Please find the lines in the following records that hold "colon", and copy them.
====== LISTED ENTRIES
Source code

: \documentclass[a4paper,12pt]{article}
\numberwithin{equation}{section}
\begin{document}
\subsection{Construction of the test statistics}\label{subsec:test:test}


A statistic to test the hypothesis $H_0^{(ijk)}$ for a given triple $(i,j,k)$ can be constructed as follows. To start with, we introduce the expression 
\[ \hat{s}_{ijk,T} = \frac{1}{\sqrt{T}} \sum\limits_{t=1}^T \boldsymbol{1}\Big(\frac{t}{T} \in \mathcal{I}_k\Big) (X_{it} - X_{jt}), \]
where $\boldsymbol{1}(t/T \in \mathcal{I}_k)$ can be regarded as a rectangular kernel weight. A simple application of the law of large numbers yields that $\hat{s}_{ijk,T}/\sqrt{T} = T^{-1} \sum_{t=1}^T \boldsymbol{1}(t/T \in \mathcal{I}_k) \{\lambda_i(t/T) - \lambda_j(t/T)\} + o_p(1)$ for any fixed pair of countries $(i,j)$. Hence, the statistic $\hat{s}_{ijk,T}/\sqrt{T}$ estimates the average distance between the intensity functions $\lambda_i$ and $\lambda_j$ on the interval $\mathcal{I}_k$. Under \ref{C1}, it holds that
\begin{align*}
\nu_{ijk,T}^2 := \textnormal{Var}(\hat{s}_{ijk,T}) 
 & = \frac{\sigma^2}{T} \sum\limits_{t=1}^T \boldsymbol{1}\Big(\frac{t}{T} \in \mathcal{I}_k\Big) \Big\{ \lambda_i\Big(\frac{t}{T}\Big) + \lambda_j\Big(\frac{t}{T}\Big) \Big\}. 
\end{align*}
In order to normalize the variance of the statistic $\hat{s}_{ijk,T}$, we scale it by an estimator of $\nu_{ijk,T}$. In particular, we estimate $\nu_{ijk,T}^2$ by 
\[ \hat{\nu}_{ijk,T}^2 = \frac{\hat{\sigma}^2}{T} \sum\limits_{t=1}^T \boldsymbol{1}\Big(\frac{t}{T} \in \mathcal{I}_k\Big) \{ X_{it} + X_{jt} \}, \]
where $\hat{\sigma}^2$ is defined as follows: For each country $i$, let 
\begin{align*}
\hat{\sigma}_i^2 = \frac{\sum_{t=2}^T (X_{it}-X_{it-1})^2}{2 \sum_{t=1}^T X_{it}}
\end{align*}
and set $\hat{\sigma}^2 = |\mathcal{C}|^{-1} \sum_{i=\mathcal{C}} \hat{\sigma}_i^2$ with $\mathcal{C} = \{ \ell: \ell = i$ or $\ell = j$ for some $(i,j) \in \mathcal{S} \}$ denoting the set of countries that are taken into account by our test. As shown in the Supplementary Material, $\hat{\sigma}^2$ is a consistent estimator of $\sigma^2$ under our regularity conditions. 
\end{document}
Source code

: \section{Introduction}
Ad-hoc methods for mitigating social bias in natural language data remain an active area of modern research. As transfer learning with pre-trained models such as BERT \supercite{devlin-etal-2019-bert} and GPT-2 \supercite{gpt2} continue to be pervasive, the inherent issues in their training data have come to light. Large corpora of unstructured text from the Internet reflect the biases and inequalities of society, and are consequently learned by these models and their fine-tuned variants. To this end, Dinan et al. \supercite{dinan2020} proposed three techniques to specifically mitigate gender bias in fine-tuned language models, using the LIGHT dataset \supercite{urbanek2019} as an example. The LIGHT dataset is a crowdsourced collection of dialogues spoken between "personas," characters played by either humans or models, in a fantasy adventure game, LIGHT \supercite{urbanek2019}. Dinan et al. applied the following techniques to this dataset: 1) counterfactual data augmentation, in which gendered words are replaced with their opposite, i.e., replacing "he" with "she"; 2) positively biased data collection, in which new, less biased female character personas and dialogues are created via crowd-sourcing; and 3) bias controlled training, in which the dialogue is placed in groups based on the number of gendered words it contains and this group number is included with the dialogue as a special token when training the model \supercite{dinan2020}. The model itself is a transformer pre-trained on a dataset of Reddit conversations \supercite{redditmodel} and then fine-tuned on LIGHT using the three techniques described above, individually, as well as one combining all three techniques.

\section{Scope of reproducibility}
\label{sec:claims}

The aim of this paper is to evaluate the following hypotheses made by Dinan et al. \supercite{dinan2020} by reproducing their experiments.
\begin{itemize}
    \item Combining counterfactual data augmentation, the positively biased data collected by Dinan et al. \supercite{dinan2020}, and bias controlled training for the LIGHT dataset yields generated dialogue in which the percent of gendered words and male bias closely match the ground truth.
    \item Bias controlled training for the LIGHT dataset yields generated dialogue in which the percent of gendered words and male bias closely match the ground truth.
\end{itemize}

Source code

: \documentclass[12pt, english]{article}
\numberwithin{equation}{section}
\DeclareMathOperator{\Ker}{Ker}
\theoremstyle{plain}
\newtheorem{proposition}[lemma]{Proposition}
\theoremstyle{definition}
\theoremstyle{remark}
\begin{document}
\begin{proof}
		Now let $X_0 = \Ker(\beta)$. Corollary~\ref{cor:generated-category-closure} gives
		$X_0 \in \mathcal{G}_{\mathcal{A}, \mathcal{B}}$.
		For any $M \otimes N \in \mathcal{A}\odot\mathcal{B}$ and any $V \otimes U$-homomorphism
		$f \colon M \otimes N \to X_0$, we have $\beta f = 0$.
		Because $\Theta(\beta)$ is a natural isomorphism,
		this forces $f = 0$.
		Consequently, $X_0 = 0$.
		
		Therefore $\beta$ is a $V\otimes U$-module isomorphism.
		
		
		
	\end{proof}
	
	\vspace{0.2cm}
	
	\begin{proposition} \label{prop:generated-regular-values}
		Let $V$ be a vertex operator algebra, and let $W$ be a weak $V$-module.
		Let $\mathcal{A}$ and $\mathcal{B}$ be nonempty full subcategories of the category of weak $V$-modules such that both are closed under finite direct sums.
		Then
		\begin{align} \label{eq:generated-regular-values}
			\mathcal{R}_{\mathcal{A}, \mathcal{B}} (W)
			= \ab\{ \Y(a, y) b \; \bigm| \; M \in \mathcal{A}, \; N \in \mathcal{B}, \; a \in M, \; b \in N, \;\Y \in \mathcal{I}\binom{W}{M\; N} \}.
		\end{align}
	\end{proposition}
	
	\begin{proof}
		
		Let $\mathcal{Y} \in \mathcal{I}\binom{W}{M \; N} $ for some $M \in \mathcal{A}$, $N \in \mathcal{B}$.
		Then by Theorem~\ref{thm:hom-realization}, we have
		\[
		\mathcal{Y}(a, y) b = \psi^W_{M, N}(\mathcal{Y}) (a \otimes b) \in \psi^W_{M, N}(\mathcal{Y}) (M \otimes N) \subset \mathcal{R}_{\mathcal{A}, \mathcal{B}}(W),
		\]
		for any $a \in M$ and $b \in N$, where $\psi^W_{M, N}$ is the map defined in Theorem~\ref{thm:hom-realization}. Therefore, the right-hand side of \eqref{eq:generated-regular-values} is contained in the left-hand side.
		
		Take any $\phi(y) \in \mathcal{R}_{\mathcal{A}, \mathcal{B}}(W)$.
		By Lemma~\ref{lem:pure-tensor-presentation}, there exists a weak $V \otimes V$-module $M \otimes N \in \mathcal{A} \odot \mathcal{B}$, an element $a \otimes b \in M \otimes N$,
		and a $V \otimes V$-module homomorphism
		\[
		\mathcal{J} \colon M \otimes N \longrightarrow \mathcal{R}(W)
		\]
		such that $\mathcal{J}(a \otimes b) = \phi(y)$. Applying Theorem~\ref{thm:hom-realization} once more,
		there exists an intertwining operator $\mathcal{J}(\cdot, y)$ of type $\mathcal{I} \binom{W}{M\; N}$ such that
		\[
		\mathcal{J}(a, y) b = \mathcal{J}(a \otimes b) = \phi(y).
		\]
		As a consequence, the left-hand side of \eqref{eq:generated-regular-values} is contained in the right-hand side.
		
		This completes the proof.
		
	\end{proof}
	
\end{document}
============
COMPLETED EXERCISE:
		$f \colon M \otimes N \to X_0$, we have $\beta f = 0$.
		\mathcal{J} \colon M \otimes N \longrightarrow \mathcal{R}(W)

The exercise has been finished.